Data extracts: Begin

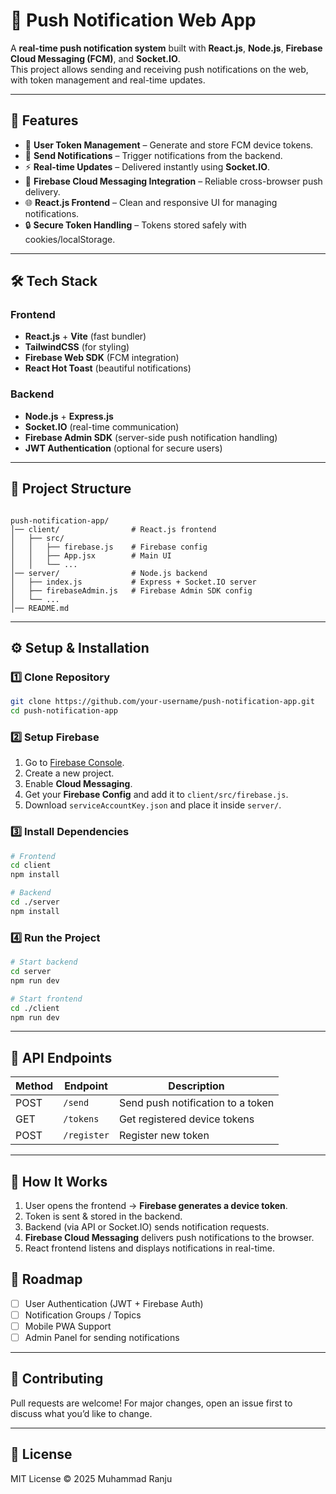 # 🔔 Push Notification Web App

A **real-time push notification system** built with **React.js**, **Node.js**, **Firebase Cloud Messaging (FCM)**, and **Socket.IO**.  
This project allows sending and receiving push notifications on the web, with token management and real-time updates.

---

## 🚀 Features

- 🔑 **User Token Management** – Generate and store FCM device tokens.
- 📩 **Send Notifications** – Trigger notifications from the backend.
- ⚡ **Real-time Updates** – Delivered instantly using **Socket.IO**.
- 🔔 **Firebase Cloud Messaging Integration** – Reliable cross-browser push delivery.
- 🌐 **React.js Frontend** – Clean and responsive UI for managing notifications.
- 🔒 **Secure Token Handling** – Tokens stored safely with cookies/localStorage.

---

## 🛠️ Tech Stack

### Frontend

- **React.js** + **Vite** (fast bundler)
- **TailwindCSS** (for styling)
- **Firebase Web SDK** (FCM integration)
- **React Hot Toast** (beautiful notifications)

### Backend

- **Node.js** + **Express.js**
- **Socket.IO** (real-time communication)
- **Firebase Admin SDK** (server-side push notification handling)
- **JWT Authentication** (optional for secure users)

---

## 📂 Project Structure

```

push-notification-app/
│── client/                # React.js frontend
│   ├── src/
│   │   ├── firebase.js    # Firebase config
│   │   ├── App.jsx        # Main UI
│   │   └── ...
│── server/                # Node.js backend
│   ├── index.js           # Express + Socket.IO server
│   ├── firebaseAdmin.js   # Firebase Admin SDK config
│   └── ...
│── README.md

```

---

## ⚙️ Setup & Installation

### 1️⃣ Clone Repository

```bash
git clone https://github.com/your-username/push-notification-app.git
cd push-notification-app
```

### 2️⃣ Setup Firebase

1. Go to [Firebase Console](https://console.firebase.google.com/).
2. Create a new project.
3. Enable **Cloud Messaging**.
4. Get your **Firebase Config** and add it to `client/src/firebase.js`.
5. Download `serviceAccountKey.json` and place it inside `server/`.

### 3️⃣ Install Dependencies

```bash
# Frontend
cd client
npm install

# Backend
cd ./server
npm install
```

### 4️⃣ Run the Project

```bash
# Start backend
cd server
npm run dev

# Start frontend
cd ./client
npm run dev
```

---

## 📡 API Endpoints

| Method | Endpoint    | Description                       |
| ------ | ----------- | --------------------------------- |
| POST   | `/send`     | Send push notification to a token |
| GET    | `/tokens`   | Get registered device tokens      |
| POST   | `/register` | Register new token                |

---

## 🔔 How It Works

1. User opens the frontend → **Firebase generates a device token**.
2. Token is sent & stored in the backend.
3. Backend (via API or Socket.IO) sends notification requests.
4. **Firebase Cloud Messaging** delivers push notifications to the browser.
5. React frontend listens and displays notifications in real-time.

## 🚧 Roadmap

- [ ] User Authentication (JWT + Firebase Auth)
- [ ] Notification Groups / Topics
- [ ] Mobile PWA Support
- [ ] Admin Panel for sending notifications

---

## 🤝 Contributing

Pull requests are welcome!
For major changes, open an issue first to discuss what you’d like to change.

---

## 📜 License

MIT License © 2025 Muhammad Ranju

Data extracts: End

Exercise prompt - Output exactly the lines of the material above from the one containing "### 3️⃣ Install Dependencies" up to and including the one containing "## 🤝 Contributing".

Answer to the problem -
### 3️⃣ Install Dependencies

```bash
# Frontend
cd client
npm install

# Backend
cd ./server
npm install
```

### 4️⃣ Run the Project

```bash
# Start backend
cd server
npm run dev

# Start frontend
cd ./client
npm run dev
```

---

## 📡 API Endpoints

| Method | Endpoint    | Description                       |
| ------ | ----------- | --------------------------------- |
| POST   | `/send`     | Send push notification to a token |
| GET    | `/tokens`   | Get registered device tokens      |
| POST   | `/register` | Register new token                |

---

## 🔔 How It Works

1. User opens the frontend → **Firebase generates a device token**.
2. Token is sent & stored in the backend.
3. Backend (via API or Socket.IO) sends notification requests.
4. **Firebase Cloud Messaging** delivers push notifications to the browser.
5. React frontend listens and displays notifications in real-time.

## 🚧 Roadmap

- [ ] User Authentication (JWT + Firebase Auth)
- [ ] Notification Groups / Topics
- [ ] Mobile PWA Support
- [ ] Admin Panel for sending notifications

---

## 🤝 Contributing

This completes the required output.